Wednesday, May 16, 2007
Sage Francis - Human The Death Dance
shilzzz: gather round, kiddies, you're boy is still here, holding down the fort like everyday.
This may be going out on a ledge, but Sage Francis is, in my opinion, the most intricate lyricist that rap music currently has. People talked a lot of shit about A Healthy Distrust, but when it comes down to it, Francis had fine tuned his literary vehicles so tightly that by the time Human the Death Dance came out, the thread of those bolts were undoubtedly stripped. Your boy Thoma$ Hank$ would call this another case of 'two classic album syndrome.' It holds fairly true, across each genre: Eminem had Slim Shady then Marshall Mathers, The Flaming Lips with The Soft Bulletin and Yoshimi, et all. Sage pulled out all the stunts, jumping a record set of buses on Hope and Distrust, the vocal effects and song structures that were used on those set him up for failure here. He could no longer use those old school background hype sounds, he stretched metaphors of God, death, the sun and moon, among other things, and his hip-hop reference base was exhaustingly devoured. Human, then, finds him in a fireball at the bottom of a canyon in disarray, waiting for an EMT to swoop through.
HTDD begins in the same vein as Distrust to much applause. The first sound is the same opening of 2Pac's 7 Day Theory (rung church bell, where supposedly a voice says "Suge shot him," though I haven't heard or read anything underlying in Sage's version about an impending bullet shower), and is fitting in so far as the canvas he continually paints upon has to do with, simply enough - death. The rest of the intro, as well as "Underground for Dummies" ("I'm the d-i-y artist with thick grass roots," as well as contradictory statements of his melatonin) finds Paul Francis at varying ages of youth rhyming, in an effort to prove his hip-hop-icity, a point he has been hollering about each album, as if people don't believe by now he has gained respect of his peers (honestly, doggie, if you don't by now, you never will).

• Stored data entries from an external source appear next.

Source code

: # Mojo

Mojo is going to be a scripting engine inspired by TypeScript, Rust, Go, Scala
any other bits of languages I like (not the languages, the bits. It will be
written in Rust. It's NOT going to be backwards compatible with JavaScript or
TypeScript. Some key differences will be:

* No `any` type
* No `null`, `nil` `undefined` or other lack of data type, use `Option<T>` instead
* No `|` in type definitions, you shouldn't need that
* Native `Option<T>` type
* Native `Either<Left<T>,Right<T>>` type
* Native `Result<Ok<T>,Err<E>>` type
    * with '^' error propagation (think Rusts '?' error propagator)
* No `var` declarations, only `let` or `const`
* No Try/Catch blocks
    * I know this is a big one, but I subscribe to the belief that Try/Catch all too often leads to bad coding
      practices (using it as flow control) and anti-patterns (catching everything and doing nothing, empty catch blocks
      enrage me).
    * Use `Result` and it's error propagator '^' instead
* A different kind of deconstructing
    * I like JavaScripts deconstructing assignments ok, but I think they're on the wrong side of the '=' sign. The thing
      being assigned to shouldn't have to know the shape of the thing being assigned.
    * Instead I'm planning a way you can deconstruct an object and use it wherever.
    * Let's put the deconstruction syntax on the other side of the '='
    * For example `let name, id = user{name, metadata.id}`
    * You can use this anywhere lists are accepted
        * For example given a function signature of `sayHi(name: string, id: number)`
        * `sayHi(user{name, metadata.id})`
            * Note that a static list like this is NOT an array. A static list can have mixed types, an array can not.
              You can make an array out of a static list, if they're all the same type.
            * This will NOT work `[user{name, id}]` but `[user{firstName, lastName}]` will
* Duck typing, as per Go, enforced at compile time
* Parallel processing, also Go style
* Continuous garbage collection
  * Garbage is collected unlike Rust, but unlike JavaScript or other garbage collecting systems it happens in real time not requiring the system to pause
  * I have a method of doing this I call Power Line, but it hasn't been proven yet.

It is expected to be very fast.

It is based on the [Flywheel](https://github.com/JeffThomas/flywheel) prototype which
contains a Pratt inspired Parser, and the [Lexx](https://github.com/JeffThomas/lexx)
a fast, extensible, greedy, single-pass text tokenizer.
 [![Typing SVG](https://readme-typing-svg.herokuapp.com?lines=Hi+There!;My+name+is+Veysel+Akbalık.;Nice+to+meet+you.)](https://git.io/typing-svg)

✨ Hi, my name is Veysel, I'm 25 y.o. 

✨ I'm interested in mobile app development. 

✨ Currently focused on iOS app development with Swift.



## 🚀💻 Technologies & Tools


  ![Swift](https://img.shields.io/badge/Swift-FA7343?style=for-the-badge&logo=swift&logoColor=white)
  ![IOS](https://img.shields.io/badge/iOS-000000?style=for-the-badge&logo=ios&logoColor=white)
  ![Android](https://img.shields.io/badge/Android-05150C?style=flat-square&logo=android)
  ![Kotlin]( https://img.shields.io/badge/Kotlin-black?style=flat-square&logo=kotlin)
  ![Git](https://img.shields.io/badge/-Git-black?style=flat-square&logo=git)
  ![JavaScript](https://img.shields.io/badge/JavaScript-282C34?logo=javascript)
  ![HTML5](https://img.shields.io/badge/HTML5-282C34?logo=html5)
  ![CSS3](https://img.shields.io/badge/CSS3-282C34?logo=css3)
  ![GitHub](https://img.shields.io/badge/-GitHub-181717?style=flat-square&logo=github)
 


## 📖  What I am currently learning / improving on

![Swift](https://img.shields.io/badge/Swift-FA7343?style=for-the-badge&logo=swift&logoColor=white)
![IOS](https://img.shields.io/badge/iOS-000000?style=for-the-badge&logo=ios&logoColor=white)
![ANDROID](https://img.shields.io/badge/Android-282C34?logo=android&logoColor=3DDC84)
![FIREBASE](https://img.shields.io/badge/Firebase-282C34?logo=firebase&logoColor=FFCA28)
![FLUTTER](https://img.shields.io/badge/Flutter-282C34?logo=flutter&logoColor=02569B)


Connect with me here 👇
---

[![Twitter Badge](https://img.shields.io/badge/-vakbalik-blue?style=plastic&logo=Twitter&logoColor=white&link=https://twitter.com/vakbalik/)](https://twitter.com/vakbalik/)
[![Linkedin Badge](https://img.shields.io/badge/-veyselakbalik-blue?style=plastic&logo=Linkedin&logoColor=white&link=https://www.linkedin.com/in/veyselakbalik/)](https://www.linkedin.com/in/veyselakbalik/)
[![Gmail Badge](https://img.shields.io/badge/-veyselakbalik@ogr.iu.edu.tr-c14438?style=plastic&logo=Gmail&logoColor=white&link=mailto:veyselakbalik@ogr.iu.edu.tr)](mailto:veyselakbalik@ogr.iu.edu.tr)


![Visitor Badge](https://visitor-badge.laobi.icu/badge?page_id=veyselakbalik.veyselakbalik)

Up through track five, the tempo is kept as high as anything on his previous effort. "Civil Obedience" is Francis at his most political, slugging the listener with jab after jab.
"Got Up This Morning," produced by cowboy boot rockin' Buck 65 with vocals by the folksy Jolie Holland (whom Sage had been touring with), is typical emo (yes, I will keep calling you emo, Sage) fare, over cavernous howls and harmonica/guitar lines. His flow is as keen as ever, wading in the beat that wanes and flares accordingly.
Where the album's wheels fall off, contrary to reviews from both Urb and Pitchfork, is it's uneven-ness that follows. With drum-less tracks from some upcoming Edward Norton movie thrown in, I am left discomforted. "Good Fashion"(one of said tracks) is followed by a song that could have been produced by Eminem (ugh), "Clickety Clack," with its "The Way I Am" drum sound/structure, and odd fitting flows -- though the words are nice enough. He nearly goes to the Conor Oberst extreme with interludes, taking up extended periods of time before several tracks with young Sage raps, and an intro about broccoli, which works better on stage as entertainment than it does wasting a half minute of my life on a record.
Still self-deprecating and intricate, Sage does what many, if not any at all, other rappers can't - he sounds good while being introspective. "Hell of a Year" is evidence of the difference between why it works less here than in the past. He has become increasingly self indulgent, to an extent that a wall becomes built between artist and consumer, rather than being those universialities that consumer can apply to hirself.